[Data to examine Boundary: Start]
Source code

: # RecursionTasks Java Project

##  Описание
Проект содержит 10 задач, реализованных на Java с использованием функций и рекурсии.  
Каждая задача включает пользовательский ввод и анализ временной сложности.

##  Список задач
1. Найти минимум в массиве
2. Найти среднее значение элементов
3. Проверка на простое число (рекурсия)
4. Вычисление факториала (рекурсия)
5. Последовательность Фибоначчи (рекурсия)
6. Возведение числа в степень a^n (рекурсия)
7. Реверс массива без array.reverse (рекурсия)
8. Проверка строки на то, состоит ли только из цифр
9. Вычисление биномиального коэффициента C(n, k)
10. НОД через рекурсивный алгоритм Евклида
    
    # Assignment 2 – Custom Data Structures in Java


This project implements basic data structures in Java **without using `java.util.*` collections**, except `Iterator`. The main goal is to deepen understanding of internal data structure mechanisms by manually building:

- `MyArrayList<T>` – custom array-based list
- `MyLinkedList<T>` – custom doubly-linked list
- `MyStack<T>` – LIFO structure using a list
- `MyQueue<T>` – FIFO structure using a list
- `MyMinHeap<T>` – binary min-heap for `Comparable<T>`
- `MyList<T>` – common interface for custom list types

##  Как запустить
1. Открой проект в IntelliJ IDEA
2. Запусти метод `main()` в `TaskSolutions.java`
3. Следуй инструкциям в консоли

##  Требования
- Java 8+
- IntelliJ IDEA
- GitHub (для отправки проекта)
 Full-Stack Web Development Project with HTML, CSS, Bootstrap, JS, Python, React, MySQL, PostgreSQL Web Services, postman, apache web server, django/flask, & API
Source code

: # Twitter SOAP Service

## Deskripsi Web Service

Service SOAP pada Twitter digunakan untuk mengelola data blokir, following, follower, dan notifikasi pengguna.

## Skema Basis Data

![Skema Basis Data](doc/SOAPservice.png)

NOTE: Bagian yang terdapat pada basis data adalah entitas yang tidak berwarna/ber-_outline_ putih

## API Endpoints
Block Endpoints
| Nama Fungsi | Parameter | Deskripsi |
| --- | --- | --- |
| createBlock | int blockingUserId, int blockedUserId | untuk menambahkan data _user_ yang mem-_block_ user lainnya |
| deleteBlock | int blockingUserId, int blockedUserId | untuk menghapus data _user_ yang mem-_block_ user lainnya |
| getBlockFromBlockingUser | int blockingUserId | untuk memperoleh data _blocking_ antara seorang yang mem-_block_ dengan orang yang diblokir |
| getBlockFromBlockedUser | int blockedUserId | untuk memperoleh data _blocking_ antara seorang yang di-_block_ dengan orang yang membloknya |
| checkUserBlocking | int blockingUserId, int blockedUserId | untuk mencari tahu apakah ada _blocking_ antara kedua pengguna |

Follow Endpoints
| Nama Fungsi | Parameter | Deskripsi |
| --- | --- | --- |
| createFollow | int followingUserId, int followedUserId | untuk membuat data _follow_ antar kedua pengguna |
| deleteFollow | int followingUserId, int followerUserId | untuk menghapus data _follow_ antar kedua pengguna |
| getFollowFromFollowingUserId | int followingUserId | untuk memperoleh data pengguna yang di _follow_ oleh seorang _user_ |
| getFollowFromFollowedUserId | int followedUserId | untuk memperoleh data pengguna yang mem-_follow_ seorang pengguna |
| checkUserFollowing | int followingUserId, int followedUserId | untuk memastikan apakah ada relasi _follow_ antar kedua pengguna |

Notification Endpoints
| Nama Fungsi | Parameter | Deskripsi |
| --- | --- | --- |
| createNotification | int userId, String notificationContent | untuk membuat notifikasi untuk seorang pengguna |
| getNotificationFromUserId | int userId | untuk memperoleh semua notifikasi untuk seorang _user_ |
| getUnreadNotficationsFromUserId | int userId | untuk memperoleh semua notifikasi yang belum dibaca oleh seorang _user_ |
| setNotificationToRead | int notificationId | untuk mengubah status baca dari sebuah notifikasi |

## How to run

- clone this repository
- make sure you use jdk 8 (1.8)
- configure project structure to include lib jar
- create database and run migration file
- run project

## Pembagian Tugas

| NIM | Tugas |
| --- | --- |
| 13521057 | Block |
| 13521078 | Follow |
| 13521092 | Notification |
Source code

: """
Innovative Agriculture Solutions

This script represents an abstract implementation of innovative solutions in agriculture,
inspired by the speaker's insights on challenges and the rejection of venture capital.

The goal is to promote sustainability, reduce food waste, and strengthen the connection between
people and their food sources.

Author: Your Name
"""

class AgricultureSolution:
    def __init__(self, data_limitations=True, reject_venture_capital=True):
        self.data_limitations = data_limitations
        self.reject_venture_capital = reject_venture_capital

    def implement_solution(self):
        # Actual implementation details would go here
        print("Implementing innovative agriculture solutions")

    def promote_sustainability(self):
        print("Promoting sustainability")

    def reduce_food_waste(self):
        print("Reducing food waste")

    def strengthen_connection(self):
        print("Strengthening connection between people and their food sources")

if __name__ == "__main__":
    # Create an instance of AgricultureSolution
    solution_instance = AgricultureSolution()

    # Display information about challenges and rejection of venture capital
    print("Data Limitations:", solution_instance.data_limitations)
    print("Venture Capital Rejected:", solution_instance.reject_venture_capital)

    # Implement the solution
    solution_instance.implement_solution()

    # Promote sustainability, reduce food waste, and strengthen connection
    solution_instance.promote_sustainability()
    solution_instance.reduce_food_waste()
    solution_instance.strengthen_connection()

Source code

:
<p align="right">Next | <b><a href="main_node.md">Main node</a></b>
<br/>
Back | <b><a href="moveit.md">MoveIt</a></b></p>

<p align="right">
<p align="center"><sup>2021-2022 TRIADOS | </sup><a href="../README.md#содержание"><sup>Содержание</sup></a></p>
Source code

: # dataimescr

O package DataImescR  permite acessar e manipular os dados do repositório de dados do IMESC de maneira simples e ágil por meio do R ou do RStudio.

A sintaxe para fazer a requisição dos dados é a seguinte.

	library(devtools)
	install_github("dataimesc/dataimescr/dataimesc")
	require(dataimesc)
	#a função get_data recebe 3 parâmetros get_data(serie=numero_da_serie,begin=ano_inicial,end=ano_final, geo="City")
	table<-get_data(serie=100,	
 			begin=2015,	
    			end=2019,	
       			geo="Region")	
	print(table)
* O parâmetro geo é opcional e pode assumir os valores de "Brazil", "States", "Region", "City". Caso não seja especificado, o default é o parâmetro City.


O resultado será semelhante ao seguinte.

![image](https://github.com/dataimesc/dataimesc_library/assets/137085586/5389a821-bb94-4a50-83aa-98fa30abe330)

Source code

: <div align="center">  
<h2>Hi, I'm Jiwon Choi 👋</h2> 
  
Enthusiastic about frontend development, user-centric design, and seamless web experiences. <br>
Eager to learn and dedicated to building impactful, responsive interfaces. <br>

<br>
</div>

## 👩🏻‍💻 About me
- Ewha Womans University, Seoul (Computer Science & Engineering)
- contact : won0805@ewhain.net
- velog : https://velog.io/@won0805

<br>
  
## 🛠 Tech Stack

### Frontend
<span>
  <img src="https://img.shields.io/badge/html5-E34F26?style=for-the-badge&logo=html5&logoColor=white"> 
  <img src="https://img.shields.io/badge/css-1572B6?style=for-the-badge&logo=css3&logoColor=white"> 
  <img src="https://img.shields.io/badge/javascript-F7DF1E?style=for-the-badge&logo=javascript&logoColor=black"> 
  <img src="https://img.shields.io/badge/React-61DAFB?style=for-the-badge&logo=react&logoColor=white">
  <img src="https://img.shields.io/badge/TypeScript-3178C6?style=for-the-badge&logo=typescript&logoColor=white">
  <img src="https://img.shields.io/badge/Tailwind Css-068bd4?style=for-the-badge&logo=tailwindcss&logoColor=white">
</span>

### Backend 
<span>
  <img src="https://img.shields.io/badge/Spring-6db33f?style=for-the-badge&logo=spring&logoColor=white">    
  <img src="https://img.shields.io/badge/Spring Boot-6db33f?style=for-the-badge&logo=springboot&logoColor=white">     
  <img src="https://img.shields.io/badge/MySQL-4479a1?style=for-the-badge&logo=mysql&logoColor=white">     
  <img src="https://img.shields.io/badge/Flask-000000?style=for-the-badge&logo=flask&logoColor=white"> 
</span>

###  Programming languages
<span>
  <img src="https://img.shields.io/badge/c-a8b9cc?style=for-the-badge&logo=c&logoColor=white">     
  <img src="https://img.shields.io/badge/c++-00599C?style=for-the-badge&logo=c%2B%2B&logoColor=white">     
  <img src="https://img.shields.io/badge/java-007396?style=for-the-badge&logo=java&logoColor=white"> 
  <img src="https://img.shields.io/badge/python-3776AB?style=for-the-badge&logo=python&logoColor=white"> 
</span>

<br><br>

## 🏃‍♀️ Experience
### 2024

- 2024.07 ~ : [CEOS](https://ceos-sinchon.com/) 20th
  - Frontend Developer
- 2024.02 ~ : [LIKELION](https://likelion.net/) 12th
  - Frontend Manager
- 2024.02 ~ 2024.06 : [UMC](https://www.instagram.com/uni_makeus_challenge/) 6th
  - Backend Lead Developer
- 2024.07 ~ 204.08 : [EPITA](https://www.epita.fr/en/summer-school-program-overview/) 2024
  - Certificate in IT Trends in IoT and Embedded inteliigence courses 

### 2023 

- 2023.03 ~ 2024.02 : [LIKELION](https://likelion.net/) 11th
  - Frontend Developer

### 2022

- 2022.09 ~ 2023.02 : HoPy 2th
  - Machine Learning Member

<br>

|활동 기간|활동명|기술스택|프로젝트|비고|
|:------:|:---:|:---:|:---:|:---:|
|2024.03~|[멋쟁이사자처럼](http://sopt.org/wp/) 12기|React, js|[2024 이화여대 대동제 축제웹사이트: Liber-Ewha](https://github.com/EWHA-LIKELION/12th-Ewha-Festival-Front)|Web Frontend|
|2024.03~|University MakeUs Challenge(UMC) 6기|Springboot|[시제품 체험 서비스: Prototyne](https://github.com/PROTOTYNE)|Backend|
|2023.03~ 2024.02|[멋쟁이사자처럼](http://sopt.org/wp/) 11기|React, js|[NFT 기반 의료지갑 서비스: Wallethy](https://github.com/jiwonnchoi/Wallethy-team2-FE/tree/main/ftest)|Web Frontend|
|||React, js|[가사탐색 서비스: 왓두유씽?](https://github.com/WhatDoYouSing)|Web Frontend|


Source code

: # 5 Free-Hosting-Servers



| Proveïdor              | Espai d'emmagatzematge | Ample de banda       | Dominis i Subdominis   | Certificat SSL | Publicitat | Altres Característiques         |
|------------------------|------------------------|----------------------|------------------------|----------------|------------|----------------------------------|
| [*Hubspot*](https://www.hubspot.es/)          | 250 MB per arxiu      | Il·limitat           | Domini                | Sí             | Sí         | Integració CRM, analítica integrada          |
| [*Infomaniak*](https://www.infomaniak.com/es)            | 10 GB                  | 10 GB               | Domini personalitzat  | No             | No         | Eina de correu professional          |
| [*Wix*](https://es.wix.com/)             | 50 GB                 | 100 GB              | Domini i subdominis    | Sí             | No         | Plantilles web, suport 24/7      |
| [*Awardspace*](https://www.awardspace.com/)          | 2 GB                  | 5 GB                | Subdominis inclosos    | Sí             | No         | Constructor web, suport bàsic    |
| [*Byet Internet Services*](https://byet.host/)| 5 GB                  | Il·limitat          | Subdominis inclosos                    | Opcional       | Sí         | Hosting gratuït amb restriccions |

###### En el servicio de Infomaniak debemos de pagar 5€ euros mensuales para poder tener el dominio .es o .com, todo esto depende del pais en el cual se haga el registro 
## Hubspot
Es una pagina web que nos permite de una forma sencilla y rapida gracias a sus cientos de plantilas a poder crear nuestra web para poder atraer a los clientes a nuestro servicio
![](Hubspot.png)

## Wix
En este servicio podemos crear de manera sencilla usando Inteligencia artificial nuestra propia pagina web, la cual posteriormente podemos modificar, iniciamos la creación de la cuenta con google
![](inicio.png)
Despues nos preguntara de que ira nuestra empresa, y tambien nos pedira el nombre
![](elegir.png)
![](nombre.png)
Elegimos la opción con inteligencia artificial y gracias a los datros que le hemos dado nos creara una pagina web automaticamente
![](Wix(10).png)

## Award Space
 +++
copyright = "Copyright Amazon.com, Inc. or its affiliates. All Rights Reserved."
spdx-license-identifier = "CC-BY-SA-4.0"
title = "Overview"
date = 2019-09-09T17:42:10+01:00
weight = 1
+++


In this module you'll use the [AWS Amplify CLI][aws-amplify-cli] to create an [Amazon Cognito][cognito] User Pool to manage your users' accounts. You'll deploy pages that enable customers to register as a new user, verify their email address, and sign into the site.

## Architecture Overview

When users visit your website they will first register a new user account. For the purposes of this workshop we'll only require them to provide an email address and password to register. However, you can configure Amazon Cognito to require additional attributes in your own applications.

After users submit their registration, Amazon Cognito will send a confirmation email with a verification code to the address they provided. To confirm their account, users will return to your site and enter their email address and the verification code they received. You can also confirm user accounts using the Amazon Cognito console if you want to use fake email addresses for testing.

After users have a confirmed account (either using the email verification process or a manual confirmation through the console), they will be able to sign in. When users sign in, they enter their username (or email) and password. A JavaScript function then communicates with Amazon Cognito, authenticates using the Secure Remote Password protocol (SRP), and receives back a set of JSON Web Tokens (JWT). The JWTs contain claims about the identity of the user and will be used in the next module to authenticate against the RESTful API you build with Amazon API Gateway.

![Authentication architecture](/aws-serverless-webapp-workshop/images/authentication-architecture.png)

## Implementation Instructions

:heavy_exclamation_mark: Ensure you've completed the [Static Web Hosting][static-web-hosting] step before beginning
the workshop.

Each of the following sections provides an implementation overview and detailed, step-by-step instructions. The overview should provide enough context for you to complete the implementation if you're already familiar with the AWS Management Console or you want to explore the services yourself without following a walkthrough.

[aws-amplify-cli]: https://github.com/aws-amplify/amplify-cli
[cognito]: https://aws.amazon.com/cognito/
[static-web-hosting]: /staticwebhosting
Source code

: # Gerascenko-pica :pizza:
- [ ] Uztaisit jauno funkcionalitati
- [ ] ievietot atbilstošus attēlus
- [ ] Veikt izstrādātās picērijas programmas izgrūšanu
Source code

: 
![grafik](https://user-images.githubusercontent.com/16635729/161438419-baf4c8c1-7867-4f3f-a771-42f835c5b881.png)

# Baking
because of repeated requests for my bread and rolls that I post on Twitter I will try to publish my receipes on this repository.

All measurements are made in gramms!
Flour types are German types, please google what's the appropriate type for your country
[Data to examine Boundary: End]
Exercise - The answer should hold only the lines from the start of the records above through the line containing "# Assignment 2", each set down exactly.

Worked solution -
Source code

: # RecursionTasks Java Project

##  Описание
Проект содержит 10 задач, реализованных на Java с использованием функций и рекурсии.  
Каждая задача включает пользовательский ввод и анализ временной сложности.

##  Список задач
1. Найти минимум в массиве
2. Найти среднее значение элементов
3. Проверка на простое число (рекурсия)
4. Вычисление факториала (рекурсия)
5. Последовательность Фибоначчи (рекурсия)
6. Возведение числа в степень a^n (рекурсия)
7. Реверс массива без array.reverse (рекурсия)
8. Проверка строки на то, состоит ли только из цифр
9. Вычисление биномиального коэффициента C(n, k)
10. НОД через рекурсивный алгоритм Евклида
    
    # Assignment 2 – Custom Data Structures in Java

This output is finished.